Work instructions
Copy out all lines in the material below that contain the string "cdot".

─── Material for this exercise ───

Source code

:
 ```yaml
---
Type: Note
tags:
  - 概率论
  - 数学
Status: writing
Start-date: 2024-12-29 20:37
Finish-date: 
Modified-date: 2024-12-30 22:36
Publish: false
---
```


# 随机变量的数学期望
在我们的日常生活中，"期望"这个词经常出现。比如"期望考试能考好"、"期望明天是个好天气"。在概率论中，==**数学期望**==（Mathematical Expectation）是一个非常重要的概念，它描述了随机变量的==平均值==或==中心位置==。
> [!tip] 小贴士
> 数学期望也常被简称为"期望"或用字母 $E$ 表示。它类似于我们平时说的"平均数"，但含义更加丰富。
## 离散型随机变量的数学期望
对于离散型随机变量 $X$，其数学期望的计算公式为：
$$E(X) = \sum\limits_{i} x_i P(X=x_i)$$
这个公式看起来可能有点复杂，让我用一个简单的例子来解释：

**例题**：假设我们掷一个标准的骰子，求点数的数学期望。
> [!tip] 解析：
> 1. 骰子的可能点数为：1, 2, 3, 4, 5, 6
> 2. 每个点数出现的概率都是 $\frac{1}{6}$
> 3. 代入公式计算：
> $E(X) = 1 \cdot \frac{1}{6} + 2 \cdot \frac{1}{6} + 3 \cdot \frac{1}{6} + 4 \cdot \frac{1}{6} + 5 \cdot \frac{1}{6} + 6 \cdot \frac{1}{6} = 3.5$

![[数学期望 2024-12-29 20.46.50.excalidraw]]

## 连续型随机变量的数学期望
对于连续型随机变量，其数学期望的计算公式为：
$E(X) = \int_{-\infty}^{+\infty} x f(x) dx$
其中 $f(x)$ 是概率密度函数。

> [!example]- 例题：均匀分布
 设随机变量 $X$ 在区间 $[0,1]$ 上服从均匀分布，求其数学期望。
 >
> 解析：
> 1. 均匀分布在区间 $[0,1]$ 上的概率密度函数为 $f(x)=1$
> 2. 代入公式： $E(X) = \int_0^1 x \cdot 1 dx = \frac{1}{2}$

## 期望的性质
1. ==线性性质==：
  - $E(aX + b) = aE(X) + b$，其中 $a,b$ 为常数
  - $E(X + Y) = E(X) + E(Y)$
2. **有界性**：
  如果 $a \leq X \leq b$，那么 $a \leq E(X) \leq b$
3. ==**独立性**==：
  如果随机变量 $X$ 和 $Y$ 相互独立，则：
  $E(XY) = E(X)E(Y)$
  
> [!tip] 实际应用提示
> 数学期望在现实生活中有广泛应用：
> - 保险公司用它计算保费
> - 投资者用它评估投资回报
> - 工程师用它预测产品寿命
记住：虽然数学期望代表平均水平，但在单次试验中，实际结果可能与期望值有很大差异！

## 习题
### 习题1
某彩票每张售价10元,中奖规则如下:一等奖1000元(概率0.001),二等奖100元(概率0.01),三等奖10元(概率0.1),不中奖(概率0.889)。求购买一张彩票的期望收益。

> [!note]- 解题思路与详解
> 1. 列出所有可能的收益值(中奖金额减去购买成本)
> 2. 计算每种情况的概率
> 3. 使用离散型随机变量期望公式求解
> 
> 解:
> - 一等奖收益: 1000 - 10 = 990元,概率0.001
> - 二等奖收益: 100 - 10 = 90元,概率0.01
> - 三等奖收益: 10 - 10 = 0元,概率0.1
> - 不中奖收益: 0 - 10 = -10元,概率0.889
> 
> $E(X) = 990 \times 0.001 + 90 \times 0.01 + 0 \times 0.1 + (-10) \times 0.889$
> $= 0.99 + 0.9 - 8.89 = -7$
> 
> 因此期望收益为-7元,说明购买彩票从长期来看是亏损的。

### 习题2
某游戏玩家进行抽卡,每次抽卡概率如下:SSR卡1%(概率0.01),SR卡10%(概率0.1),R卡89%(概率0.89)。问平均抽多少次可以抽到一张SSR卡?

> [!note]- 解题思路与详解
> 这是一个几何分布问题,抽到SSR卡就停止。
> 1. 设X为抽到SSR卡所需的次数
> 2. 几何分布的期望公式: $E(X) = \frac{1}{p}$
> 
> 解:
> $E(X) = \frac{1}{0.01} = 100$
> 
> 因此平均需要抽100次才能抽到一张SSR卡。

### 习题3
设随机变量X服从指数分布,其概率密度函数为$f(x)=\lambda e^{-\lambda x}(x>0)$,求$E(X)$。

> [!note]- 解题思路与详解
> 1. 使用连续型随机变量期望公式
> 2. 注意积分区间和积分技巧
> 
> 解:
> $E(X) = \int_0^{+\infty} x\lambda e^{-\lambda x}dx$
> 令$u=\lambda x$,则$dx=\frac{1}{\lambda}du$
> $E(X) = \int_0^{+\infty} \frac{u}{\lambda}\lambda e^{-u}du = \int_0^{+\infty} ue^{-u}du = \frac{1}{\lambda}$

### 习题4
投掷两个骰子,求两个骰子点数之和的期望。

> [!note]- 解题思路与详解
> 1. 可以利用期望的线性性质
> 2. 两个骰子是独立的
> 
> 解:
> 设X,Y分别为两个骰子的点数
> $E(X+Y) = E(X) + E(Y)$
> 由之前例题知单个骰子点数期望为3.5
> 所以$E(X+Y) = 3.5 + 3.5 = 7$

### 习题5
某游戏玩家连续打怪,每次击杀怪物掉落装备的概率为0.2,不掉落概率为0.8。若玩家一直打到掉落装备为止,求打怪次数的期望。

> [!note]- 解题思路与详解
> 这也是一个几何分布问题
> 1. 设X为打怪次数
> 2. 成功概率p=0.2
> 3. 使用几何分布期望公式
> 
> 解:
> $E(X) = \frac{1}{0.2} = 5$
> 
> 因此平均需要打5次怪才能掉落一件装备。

───

Task solution
> $E(X) = 1 \cdot \frac{1}{6} + 2 \cdot \frac{1}{6} + 3 \cdot \frac{1}{6} + 4 \cdot \frac{1}{6} + 5 \cdot \frac{1}{6} + 6 \cdot \frac{1}{6} = 3.5$
> 2. 代入公式： $E(X) = \int_0^1 x \cdot 1 dx = \frac{1}{2}$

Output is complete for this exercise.